▼▼▼

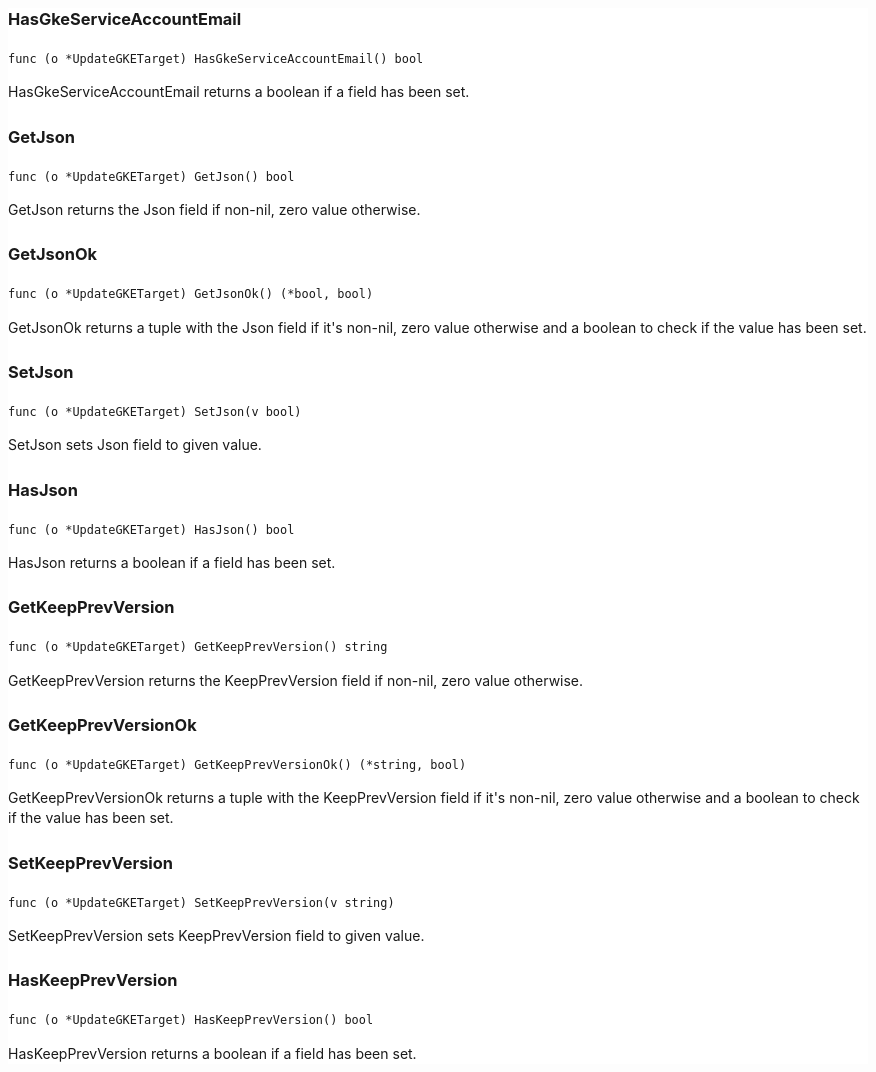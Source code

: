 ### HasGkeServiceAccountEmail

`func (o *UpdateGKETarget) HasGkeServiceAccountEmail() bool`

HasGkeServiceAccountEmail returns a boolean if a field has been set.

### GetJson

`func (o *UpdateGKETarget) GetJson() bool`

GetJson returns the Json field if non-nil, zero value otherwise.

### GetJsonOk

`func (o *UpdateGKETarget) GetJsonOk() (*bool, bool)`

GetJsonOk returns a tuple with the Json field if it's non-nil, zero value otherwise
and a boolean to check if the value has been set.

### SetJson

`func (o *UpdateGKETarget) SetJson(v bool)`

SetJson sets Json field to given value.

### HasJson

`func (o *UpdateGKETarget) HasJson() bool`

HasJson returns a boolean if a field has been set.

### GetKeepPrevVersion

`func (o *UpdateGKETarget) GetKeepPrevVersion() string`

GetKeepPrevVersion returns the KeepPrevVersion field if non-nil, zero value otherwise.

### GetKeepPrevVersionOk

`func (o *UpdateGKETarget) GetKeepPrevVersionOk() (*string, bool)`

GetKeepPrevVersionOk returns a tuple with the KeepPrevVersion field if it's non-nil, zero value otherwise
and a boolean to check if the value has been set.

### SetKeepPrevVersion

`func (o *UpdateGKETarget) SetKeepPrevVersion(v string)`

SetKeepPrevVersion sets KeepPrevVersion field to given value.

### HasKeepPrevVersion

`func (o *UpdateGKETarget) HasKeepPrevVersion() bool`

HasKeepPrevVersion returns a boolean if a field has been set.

▲▲▲
▼▼▼

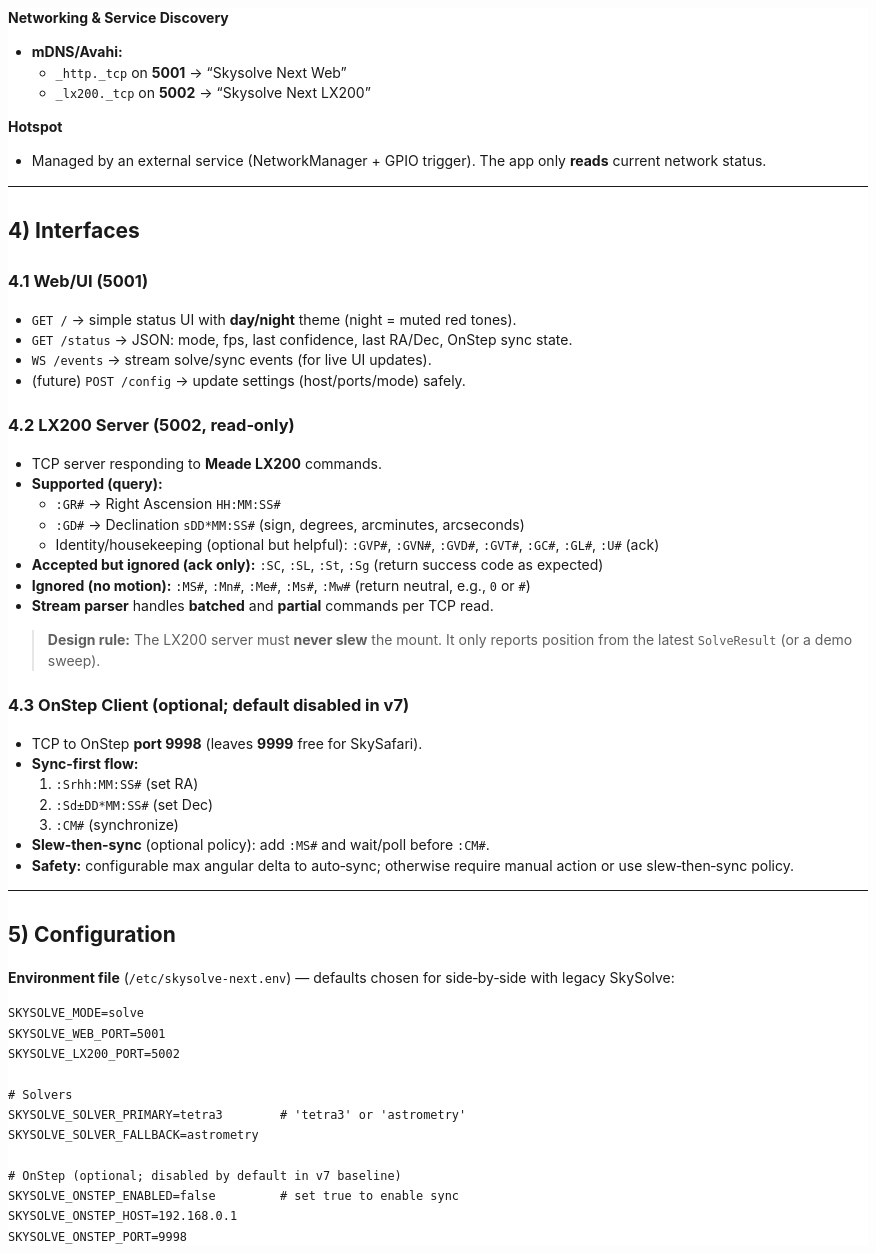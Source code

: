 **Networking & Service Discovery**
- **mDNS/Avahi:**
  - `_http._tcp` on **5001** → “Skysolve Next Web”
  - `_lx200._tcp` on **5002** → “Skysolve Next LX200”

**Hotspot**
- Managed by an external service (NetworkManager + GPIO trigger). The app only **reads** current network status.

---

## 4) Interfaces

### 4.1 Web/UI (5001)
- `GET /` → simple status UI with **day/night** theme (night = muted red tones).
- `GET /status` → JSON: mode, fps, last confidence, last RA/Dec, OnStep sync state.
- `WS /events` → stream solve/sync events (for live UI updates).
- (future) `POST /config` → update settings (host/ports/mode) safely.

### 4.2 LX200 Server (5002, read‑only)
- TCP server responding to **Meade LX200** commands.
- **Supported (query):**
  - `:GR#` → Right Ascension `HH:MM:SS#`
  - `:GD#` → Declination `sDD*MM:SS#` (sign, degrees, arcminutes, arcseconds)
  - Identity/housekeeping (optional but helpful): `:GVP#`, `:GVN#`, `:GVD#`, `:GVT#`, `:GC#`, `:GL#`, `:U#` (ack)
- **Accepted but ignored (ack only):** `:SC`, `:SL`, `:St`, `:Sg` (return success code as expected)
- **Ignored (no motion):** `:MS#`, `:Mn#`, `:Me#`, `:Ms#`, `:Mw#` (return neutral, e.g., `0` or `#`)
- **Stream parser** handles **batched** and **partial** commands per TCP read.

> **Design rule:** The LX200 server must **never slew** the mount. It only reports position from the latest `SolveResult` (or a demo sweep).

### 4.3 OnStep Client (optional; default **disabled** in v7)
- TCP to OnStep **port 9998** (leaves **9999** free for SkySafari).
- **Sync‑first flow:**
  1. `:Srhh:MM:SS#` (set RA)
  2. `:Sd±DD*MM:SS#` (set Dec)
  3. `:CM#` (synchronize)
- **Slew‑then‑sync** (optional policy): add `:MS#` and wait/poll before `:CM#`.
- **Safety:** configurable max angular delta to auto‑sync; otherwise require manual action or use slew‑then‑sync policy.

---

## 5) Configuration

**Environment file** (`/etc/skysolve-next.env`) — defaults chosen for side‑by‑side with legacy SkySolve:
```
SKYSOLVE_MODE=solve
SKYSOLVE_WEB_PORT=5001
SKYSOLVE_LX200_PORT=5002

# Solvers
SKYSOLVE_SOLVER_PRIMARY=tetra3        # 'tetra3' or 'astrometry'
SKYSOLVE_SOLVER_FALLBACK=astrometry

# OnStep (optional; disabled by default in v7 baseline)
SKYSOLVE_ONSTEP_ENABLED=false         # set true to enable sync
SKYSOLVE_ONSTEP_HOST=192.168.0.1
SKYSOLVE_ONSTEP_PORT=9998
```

▲▲▲

Exercise description: Given the data above, transcribe exactly the lines from the one containing "### SetKeepPrevVersion" down to the one containing "HasKeepPrevVersion returns a", and no others.

Exercise output:
### SetKeepPrevVersion

`func (o *UpdateGKETarget) SetKeepPrevVersion(v string)`

SetKeepPrevVersion sets KeepPrevVersion field to given value.

### HasKeepPrevVersion

`func (o *UpdateGKETarget) HasKeepPrevVersion() bool`

HasKeepPrevVersion returns a boolean if a field has been set.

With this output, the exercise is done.